** Opening Extracted material block **
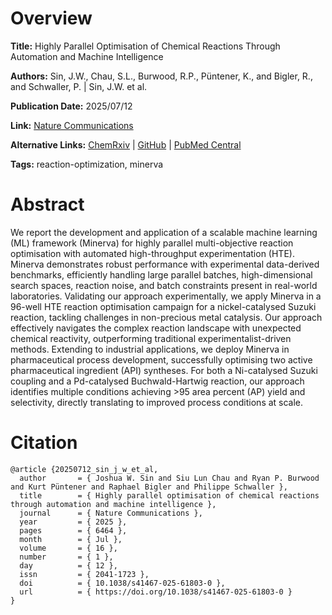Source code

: # Overview
**Title:**
Highly Parallel Optimisation of Chemical Reactions Through Automation and Machine Intelligence

**Authors:**
Sin, J.W., Chau, S.L., Burwood, R.P., Püntener, K., and Bigler, R., and Schwaller, P. |
Sin, J.W. et al.

**Publication Date:**
2025/07/12

**Link:**
[Nature Communications](https://www.nature.com/articles/s41467-025-61803-0)

**Alternative Links:**
[ChemRxiv](https://chemrxiv.org/engage/chemrxiv/article-details/66f976b5cec5d6c142981e4e) |
[GitHub](https://github.com/schwallergroup/minerva) |
[PubMed Central](https://pmc.ncbi.nlm.nih.gov/articles/PMC12255721)

**Tags:**
reaction-optimization, minerva


# Abstract
We report the development and application of a scalable machine learning (ML) framework (Minerva) for highly parallel multi-objective reaction optimisation with automated high-throughput experimentation (HTE).
Minerva demonstrates robust performance with experimental data-derived benchmarks, efficiently handling large parallel batches, high-dimensional search spaces, reaction noise, and batch constraints present in real-world laboratories.
Validating our approach experimentally, we apply Minerva in a 96-well HTE reaction optimisation campaign for a nickel-catalysed Suzuki reaction, tackling challenges in non-precious metal catalysis.
Our approach effectively navigates the complex reaction landscape with unexpected chemical reactivity, outperforming traditional experimentalist-driven methods.
Extending to industrial applications, we deploy Minerva in pharmaceutical process development, successfully optimising two active pharmaceutical ingredient (API) syntheses.
For both a Ni-catalysed Suzuki coupling and a Pd-catalysed Buchwald-Hartwig reaction, our approach identifies multiple conditions achieving >95 area percent (AP) yield and selectivity, directly translating to improved process conditions at scale.


# Citation
```
@article {20250712_sin_j_w_et_al,
  author       = { Joshua W. Sin and Siu Lun Chau and Ryan P. Burwood and Kurt Püntener and Raphael Bigler and Philippe Schwaller },
  title        = { Highly parallel optimisation of chemical reactions through automation and machine intelligence },
  journal      = { Nature Communications },
  year         = { 2025 },
  pages        = { 6464 },
  month        = { Jul },
  volume       = { 16 },
  number       = { 1 },
  day          = { 12 },
  issn         = { 2041-1723 },
  doi          = { 10.1038/s41467-025-61803-0 },
  url          = { https://doi.org/10.1038/s41467-025-61803-0 }
}
```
** Closing Extracted material block **
◆ Directions
Every line of the listing that includes "https" must be shown.

◆ Answer for the task
[Nature Communications](https://www.nature.com/articles/s41467-025-61803-0)
[ChemRxiv](https://chemrxiv.org/engage/chemrxiv/article-details/66f976b5cec5d6c142981e4e) |
[GitHub](https://github.com/schwallergroup/minerva) |
[PubMed Central](https://pmc.ncbi.nlm.nih.gov/articles/PMC12255721)
  url          = { https://doi.org/10.1038/s41467-025-61803-0 }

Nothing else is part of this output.